■ Exercise instructions ■
Copies of all lines containing the string "specific" are needed from the data below.

---- The input

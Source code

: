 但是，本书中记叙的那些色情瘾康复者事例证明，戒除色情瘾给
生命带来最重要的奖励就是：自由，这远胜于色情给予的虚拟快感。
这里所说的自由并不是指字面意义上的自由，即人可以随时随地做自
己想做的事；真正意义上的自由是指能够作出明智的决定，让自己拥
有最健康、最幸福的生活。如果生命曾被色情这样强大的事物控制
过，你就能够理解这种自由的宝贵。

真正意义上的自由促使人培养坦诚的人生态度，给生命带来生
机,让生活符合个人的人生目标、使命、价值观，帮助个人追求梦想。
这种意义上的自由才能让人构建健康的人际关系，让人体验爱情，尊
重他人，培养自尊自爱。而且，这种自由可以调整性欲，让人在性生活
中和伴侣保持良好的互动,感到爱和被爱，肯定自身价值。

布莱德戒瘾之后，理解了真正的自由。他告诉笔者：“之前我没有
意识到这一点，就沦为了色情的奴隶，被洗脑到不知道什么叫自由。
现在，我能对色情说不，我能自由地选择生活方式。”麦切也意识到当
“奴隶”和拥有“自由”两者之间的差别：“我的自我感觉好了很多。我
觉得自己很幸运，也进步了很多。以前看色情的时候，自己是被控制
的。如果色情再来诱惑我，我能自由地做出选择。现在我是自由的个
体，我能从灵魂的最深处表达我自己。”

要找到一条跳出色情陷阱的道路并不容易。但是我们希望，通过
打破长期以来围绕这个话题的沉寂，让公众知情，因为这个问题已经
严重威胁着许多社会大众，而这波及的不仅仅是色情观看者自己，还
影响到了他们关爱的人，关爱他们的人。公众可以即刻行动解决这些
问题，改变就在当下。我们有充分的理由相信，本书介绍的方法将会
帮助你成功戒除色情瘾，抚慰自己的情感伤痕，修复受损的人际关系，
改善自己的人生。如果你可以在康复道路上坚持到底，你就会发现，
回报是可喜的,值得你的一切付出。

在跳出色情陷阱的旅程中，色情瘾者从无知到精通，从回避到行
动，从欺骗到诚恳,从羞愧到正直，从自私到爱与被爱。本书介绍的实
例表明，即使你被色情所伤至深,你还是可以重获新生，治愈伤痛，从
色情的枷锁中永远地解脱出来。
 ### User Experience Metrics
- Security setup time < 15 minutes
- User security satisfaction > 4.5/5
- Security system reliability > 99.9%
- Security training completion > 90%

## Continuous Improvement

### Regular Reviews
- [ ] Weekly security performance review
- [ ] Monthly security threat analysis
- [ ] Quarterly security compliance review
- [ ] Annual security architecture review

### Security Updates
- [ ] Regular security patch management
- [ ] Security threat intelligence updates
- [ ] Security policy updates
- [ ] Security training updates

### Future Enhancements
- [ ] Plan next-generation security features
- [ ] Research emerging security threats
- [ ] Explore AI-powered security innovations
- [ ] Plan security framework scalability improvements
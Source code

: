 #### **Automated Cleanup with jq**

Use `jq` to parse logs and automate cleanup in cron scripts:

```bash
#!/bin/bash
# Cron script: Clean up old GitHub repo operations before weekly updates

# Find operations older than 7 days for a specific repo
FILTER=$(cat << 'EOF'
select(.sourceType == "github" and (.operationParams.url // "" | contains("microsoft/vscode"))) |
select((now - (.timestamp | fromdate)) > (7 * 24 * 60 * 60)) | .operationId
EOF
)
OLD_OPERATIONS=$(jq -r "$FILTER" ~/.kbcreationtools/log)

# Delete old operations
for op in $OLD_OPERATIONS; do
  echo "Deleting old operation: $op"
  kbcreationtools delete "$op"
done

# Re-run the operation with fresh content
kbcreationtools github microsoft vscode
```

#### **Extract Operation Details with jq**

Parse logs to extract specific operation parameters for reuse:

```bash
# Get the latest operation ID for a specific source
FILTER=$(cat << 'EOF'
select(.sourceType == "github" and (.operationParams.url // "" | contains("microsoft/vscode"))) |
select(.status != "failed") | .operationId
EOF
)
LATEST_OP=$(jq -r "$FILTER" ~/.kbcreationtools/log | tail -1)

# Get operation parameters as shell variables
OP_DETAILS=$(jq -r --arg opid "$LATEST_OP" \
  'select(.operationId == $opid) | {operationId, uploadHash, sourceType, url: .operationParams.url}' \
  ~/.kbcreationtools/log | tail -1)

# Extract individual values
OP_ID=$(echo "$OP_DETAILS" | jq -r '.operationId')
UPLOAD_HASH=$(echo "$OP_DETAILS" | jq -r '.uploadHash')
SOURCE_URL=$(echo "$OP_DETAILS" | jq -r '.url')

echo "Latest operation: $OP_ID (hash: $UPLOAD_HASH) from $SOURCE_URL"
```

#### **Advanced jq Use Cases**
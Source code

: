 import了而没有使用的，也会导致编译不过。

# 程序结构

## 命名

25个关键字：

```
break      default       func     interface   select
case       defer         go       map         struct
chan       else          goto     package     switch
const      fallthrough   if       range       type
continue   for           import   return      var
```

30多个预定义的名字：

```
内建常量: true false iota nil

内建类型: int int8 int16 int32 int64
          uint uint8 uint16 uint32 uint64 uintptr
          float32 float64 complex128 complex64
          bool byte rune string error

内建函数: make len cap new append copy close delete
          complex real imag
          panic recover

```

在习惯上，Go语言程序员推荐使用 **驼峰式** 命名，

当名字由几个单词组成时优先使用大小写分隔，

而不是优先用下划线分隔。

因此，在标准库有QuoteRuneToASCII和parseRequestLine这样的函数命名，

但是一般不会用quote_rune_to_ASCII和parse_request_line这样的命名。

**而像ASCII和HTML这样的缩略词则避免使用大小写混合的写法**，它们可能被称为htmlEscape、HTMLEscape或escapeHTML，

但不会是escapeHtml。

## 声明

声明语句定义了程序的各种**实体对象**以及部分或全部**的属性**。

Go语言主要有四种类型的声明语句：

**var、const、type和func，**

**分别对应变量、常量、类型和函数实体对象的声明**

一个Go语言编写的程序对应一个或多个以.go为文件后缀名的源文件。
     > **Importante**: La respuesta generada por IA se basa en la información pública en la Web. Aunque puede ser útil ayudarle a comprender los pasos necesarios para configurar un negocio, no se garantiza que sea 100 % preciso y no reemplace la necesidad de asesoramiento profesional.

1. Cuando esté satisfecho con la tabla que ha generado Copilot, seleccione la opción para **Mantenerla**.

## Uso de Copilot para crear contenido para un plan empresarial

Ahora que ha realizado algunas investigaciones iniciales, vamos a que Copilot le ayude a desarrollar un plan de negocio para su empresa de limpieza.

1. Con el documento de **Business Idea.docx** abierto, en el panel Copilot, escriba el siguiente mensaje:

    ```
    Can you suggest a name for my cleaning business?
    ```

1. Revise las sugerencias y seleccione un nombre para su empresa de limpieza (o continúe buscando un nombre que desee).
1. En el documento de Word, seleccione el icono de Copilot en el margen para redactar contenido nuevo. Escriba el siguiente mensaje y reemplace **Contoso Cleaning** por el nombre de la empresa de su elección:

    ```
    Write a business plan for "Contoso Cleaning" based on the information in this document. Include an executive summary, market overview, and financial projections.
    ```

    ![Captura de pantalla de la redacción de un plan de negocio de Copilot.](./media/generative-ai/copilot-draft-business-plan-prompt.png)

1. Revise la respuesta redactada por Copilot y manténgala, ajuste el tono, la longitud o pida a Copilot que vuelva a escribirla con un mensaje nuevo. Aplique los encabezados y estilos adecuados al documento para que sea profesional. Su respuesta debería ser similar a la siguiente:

--------

■ Reply ■
# Find operations older than 7 days for a specific repo
Parse logs to extract specific operation parameters for reuse:
# Get the latest operation ID for a specific source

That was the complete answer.